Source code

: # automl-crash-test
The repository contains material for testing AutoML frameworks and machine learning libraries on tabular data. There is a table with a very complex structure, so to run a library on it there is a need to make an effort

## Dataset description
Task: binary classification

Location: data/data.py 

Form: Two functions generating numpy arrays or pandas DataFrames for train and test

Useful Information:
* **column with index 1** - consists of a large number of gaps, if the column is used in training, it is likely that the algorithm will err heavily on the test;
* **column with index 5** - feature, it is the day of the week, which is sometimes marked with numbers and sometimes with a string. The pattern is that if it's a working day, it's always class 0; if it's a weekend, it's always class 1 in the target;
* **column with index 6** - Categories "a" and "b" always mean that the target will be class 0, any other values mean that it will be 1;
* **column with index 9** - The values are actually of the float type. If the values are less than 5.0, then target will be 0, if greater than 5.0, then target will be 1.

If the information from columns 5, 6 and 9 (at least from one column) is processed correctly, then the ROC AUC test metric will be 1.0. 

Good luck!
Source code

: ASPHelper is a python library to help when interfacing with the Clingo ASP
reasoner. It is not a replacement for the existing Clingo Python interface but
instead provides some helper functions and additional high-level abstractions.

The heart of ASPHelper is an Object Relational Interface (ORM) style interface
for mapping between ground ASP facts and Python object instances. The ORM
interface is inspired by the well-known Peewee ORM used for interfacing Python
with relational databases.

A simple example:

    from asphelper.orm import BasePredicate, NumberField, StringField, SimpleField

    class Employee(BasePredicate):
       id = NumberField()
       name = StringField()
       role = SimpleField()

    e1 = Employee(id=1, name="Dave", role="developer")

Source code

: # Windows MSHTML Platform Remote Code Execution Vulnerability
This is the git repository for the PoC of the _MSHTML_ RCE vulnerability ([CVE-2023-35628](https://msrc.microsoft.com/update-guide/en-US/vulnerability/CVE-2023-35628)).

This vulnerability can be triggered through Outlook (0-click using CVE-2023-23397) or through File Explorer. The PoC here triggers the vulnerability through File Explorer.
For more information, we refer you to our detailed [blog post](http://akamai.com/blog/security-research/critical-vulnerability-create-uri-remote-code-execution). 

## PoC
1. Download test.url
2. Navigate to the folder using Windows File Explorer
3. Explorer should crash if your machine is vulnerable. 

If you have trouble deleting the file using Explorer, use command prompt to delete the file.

————————

Could you reproduce, exactly, every line above from the line with "Task: binary classification" to the line with "on the test;", and no other line? Both ends count.

Finished task:
Task: binary classification

Location: data/data.py 

Form: Two functions generating numpy arrays or pandas DataFrames for train and test

Useful Information:
* **column with index 1** - consists of a large number of gaps, if the column is used in training, it is likely that the algorithm will err heavily on the test;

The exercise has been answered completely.